Pubdate: Thu, 08 May 2003
Source: Chicago Tribune (IL)
Copyright: 2003 Chicago Tribune Company
Contact:  http://www.chicagotribune.com/
Details: http://www.mapinc.org/media/82
Author: Steve Chapman

FOR SENSIBLE MARIJUANA POLICY, TRY HEADING NORTH

Among American officeholders, there are two points of view about the drug 
war. Some are for it, while others are really, really for it. In Canada, 
though, Prime Minister Jean Chretien has said something no American 
politician would ever say: Marijuana users should no longer be treated like 
criminals.

Given Canada's opposition to American policy on Iraq, you may wonder why 
those puzzling people up north are so out of step on everything. Maybe 
there's a reason they put the loon on their coins. Actually, the drug war 
has some things in common with the Iraq war: The United States has found 
itself without many allies, facing vocal disagreement in many countries. 
The big difference is that we don't have a prayer of winning the war 
against drugs.

The Bush administration is clearly unhappy about the Canadians' habit of 
thinking for themselves. John Walters, director of the White House Office 
of National Drug Control Policy, expressed deep disappointment: "You expect 
your friends to stop the movement of poison to your neighborhood." He may 
be forgetting that the Canadian government controls only its own 
neighborhood--unlike the U.S. government, which aspires to rule a lot of 
the world beyond its borders.

U.S. Ambassador Paul Cellucci warned that decriminalization might force 
American customs agents to spend more time checking out Canadians entering 
the U.S. Well, of course. I mean, our law enforcement officers have never 
had to worry about people smuggling pot into the country before, have they?

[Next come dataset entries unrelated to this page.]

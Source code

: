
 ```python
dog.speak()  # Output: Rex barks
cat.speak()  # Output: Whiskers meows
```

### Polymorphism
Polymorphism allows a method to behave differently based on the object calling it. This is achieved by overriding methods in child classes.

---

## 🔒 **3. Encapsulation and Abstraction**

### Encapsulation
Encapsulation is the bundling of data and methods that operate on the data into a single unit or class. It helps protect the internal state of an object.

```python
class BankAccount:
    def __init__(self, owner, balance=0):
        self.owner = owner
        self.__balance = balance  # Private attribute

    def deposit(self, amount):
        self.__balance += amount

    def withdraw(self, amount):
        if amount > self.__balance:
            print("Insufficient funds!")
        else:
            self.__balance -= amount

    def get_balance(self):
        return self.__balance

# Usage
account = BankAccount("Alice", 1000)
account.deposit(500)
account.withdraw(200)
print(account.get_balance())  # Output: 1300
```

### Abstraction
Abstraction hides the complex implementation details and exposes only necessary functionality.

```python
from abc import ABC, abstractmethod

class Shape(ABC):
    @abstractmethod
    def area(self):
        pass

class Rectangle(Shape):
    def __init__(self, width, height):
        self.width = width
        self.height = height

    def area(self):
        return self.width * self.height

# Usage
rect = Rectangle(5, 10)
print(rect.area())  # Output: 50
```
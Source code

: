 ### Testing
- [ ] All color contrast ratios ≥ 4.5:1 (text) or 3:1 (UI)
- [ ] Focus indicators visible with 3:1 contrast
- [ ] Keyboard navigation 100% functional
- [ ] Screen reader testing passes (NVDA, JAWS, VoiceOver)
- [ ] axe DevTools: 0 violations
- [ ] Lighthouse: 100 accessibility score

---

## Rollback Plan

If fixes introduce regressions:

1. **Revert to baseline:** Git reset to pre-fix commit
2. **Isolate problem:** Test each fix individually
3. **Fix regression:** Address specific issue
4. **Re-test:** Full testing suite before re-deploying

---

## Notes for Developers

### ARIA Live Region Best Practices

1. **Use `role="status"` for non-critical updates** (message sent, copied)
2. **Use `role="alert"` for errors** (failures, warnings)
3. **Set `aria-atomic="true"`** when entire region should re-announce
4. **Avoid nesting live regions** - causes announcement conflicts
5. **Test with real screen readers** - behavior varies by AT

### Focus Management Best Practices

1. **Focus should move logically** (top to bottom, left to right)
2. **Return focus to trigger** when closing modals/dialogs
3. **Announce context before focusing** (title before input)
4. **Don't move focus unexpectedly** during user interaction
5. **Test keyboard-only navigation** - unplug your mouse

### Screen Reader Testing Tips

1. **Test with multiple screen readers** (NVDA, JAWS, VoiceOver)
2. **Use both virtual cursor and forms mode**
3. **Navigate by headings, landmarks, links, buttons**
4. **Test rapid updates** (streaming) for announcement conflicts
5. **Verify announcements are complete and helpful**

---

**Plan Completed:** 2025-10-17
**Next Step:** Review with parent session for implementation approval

But decriminalization in Canada wouldn't have much effect on drug use in 
America. How do I know? Because decriminalization in America hasn't had 
much effect on drug use in America.

Yes, it has been tried here--and not, as you might expect, in just a few 
locales that are still stuck in the '60s. According to The National 
Organization for the Reform of Marijuana Laws, 12 states no longer make a 
habit of putting people in jail for smoking a joint, including such funky 
places as Nebraska and Mississippi.

What happens when a state decriminalizes marijuana? People immediately 
seize the opportunity to go on behaving exactly as they had behaved before. 
A 1999 study commissioned by the National Academy of Sciences found that 
marijuana use in states that relaxed their laws was no different from 
states that didn't.

The Netherlands has gone further still. Though cannabis is technically 
against the law, the government allows it to be openly sold and consumed. 
In their 2001 book "Drug War Heresies," Robert MacCoun of the University of 
California at Berkeley and Peter Reuter of the University of Maryland noted 
that by effectively legalizing pot, "the Dutch have significantly reduced 
the monetary and human costs of incarcerating cannabis offenders with no 
apparent effects on levels of use."

If you looked at just the comparative popularity of marijuana, you might 
assume we were the ones with the permissive laws. Dutch teenagers are less 
likely to smoke pot than American kids. In fact, a survey of teens in 30 
European countries found that all of them have lower rates of cannabis use 
than we do. Conservatives often warn about the unintended consequences of 
liberal schemes, but they haven't noticed that our pot laws seem to be 
fostering drug use instead of preventing it.

Maybe the Canadians understand that. Or maybe they're just quicker to 
recognize the stupidity of giving someone a criminal record for doing 
something that an awful lot of people have done without hurting anyone 
else. Nearly 80 million Americans have tried marijuana--including the last 
president of the United States and, apparently, the current one, who 
doesn't deny youthful drug use. Only the unlucky ones get collared.

But their numbers are still pretty big. More than 600,000 people are 
arrested each year in this country for possession of small amounts of 
cannabis. Arresting people to protect them from the effects of marijuana is 
like imprisoning William Bennett to keep him from squandering money on the 
slots.

For that matter, the dangers of pot are mostly imaginary. The respected 
medical journal The Lancet concluded a few years ago, "The smoking of 
cannabis, even long-term, is not harmful to health." Not all experts are 
quite so sanguine, especially when adolescents are involved, but the health 
hazards of getting arrested are clearly much greater than the health 
hazards of getting high.

Everyone knows that marijuana is not a menace to public health or morals. 
The marvel is not that Canadians may finally act on that knowledge, but 
that Americans still tolerate the waste of police time and tax money 
arresting people for an innocent vice. What are we smoking?